Beyond symmetry: best submatrix selection for the sparse truncated SVD
成果类型:
Article
署名作者:
Li, Yongchun; Xie, Weijun
署名单位:
University System of Georgia; Georgia Institute of Technology
刊物名称:
MATHEMATICAL PROGRAMMING
ISSN/ISSBN:
0025-5610
DOI:
10.1007/s10107-023-02030-7
发表日期:
2024
页码:
1-50
关键词:
hyperspectral anomaly detection
low-rank representation
DECOMPOSITION
nonconvex
network
摘要:
The truncated singular value decomposition (SVD), also known as the best low-rank matrix approximation with minimum error measured by a unitarily invariant norm, has been applied to many domains such as biology, healthcare, among others, where high-dimensional datasets are prevalent. To extract interpretable information from the high-dimensional data, sparse truncated SVD (SSVD) has been used to select a handful of rows and columns of the original matrix along with the best low-rank approximation. Different from the literature on SSVD focusing on the top singular value or compromising the sparsity for the seek of computational efficiency, this paper presents a novel SSVD formulation that can select the best submatrix precisely up to a given size to maximize its truncated Ky Fan norm. The fact that the proposed SSVD problem is NP-hard motivates us to study effective algorithms with provable performance guarantees. To do so, we first reformulate SSVD as a mixed-integer semidefinite program, which can be solved exactly for small- or medium-sized instances within a branch-and-cut algorithm framework with closed-form cuts and is extremely useful for evaluating the solution quality of approximation algorithms.
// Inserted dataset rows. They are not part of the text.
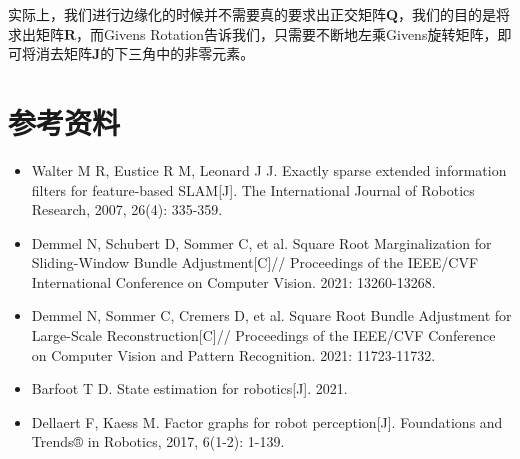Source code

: \documentclass[a4pape,oneside,10pt]{article}
\begin{document}
实际上，我们进行边缘化的时候并不需要真的要求出正交矩阵$\mathbf{Q}$，我们的目的是将求出矩阵$\mathbf{R}$，而Givens Rotation告诉我们，只需要不断地左乘Givens旋转矩阵，即可将消去矩阵$\mathbf{J}$的下三角中的非零元素。

\section{参考资料}
\begin{itemize}
    \item Walter M R, Eustice R M, Leonard J J. Exactly sparse extended information filters for feature-based SLAM[J].
     The International Journal of Robotics Research, 2007, 26(4): 335-359.
    \item Demmel N, Schubert D, Sommer C, et al. Square Root Marginalization for Sliding-Window Bundle Adjustment[C]//
    Proceedings of the IEEE/CVF International Conference on Computer Vision. 2021: 13260-13268.
    \item Demmel N, Sommer C, Cremers D, et al. Square Root Bundle Adjustment for Large-Scale Reconstruction[C]//
    Proceedings of the IEEE/CVF Conference on Computer Vision and Pattern Recognition. 2021: 11723-11732.
    \item Barfoot T D. State estimation for robotics[J]. 2021. 
    \item Dellaert F, Kaess M. Factor graphs for robot perception[J]. Foundations and Trends® in Robotics, 2017, 6(1-2): 1-139.
    
\end{itemize}
\end{document}
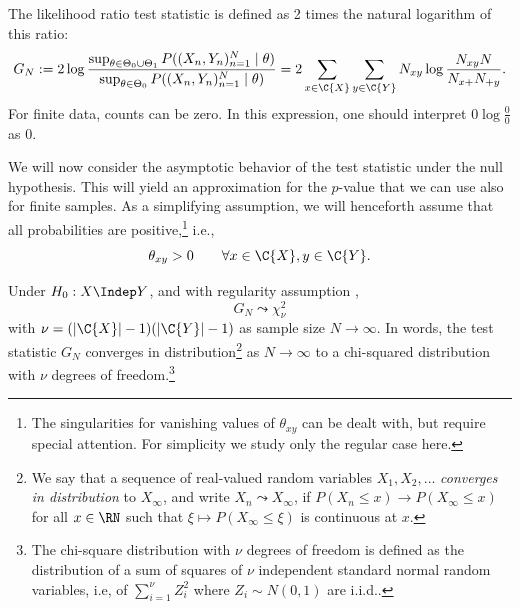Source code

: The likelihood ratio test statistic is defined as 2 times the natural logarithm of this ratio:
\begin{equation}\label{eq:G_test_statistic}
  G_N := 2 \log \frac{\sup_{\theta\in\Theta_0\cup\Theta_1} P((X_n,Y_n)_{n=1}^N \mid \theta)}{\sup_{\theta\in\Theta_0} P((X_n,Y_n)_{n=1}^N \mid \theta)} = 2 \sum_{x\in\C{X}} \sum_{y\in\C{Y}} N_{xy} \log \frac{N_{xy} N}{N_{x+} N_{+ y}}.
\end{equation}
For finite data, counts can be zero. In this expression, one should interpret $0 \log \frac{0}{0}$ as $0$.

We will now consider the asymptotic behavior of the test statistic under the null hypothesis.
This will yield an approximation for the $p$-value that we can use also for finite samples.
As a simplifying assumption, we will henceforth assume that all probabilities are positive,\footnote{The singularities for vanishing values of $\theta_{xy}$ can be dealt with, but require special attention. For simplicity we study only the regular case here.} i.e.,
\begin{equation}\label{eq:G_test_regularity}
  \theta_{xy} > 0 \qquad \forall x \in \C{X}, y\in \C{Y}.
\end{equation}
\begin{Prp}\label{prp:G_test_asymptotics_H0}
Under $H_0 : X \Indep Y$, and with regularity assumption ,
$$G_N \leadsto \chi_\nu^2$$
with $\nu = (|\C{X}| - 1)(|\C{Y}| - 1)$ as sample size $N \to \infty$.
  In words, the test statistic $G_N$ converges in distribution\footnote{We say that a sequence of real-valued random variables $X_1,X_2,\dots$ \emph{converges in distribution} to $X_\infty$, and write $X_n \leadsto X_\infty$, if $P(X_n \le x) \to P(X_\infty \le x)$ for all $x \in \RN$ such that $\xi \mapsto P(X_\infty \le \xi)$ is continuous at $x$.} as $N \to \infty$ to a chi-squared distribution with $\nu$ degrees of freedom.\footnote{The chi-square distribution with $\nu$ degrees of freedom is defined as the distribution of a sum of squares of $\nu$ independent standard normal random variables, i.e, of $\sum_{i=1}^\nu Z_i^2$ where $Z_i \sim N(0,1)$ are i.i.d..}
\end{Prp}
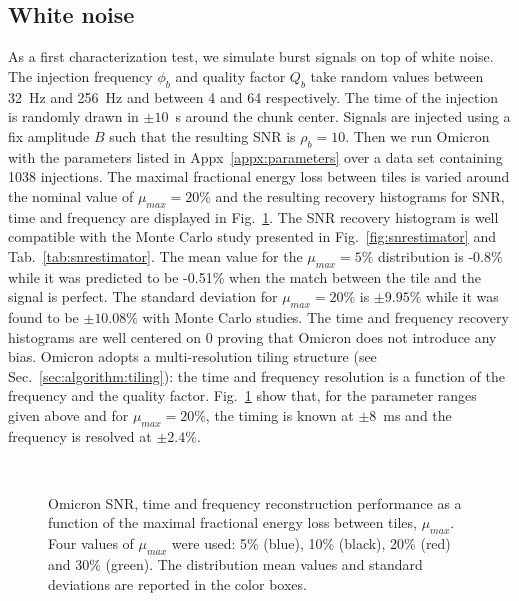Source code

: \subsection{White noise} \label{sec:characterization:white}
As a first characterization test, we simulate burst signals on top of white noise. The injection frequency $\phi_b$ and quality factor $Q_b$ take random values between 32~Hz and 256~Hz and between 4 and 64 respectively. The time of the injection is randomly drawn in $\pm10$~s around the chunk center. Signals are injected using a fix amplitude $B$ such that the resulting SNR is $\rho_b=10$. Then we run Omicron with the parameters listed in Appx~\ref{appx:parameters} over a data set containing 1038 injections. The maximal fractional energy loss between tiles is varied around the nominal value of $\mu_{max}=20\%$ and the resulting recovery histograms for SNR, time and frequency are displayed in Fig.~\ref{fig:char_mismatch}. The SNR recovery histogram is well compatible with the Monte Carlo study presented in Fig.~\ref{fig:snrestimator} and Tab.~\ref{tab:snrestimator}. The mean value for the $\mu_{max}=5\%$ distribution is -0.8\% while it was predicted to be -0.51\% when the match between the tile and the signal is perfect. The standard deviation for $\mu_{max}=20\%$ is $\pm9.95\%$ while it was found to be $\pm10.08\%$ with Monte Carlo studies. The time and frequency recovery histograms are well centered on 0 proving that Omicron does not introduce any bias. Omicron adopts a multi-resolution tiling structure (see Sec.~\ref{sec:algorithm:tiling}): the time and frequency resolution is a function of the frequency and the quality factor. Fig.~\ref{fig:char_mismatch} show that, for the parameter ranges given above and for $\mu_{max}=20\%$, the timing is known at $\pm8$~ms and the frequency is resolved at $\pm2.4\%$. 
\begin{figure}
  \center
   \\
  \caption{Omicron SNR, time and frequency reconstruction performance as a function of the maximal fractional energy loss between tiles, $\mu_{max}$. Four values of $\mu_{max}$ were used: 5\% (blue), 10\% (black), 20\% (red) and 30\% (green). The distribution mean values and standard deviations are reported in the color boxes.}
  \label{fig:char_mismatch}
\end{figure}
We next develop three selection algorithms based on different selection criteria and two searching algorithms, greedy and local search. We prove the approximation ratios for all the approximation algorithms and show that all the ratios are tight when the number of rows or columns of the selected submatrix is no larger than half of the data matrix, i.e., our derived approximation ratios are unimprovable. Our numerical study demonstrates the high solution quality and computational efficiency of the proposed algorithms. Finally, all our analysis can be extended to row-sparse PCA.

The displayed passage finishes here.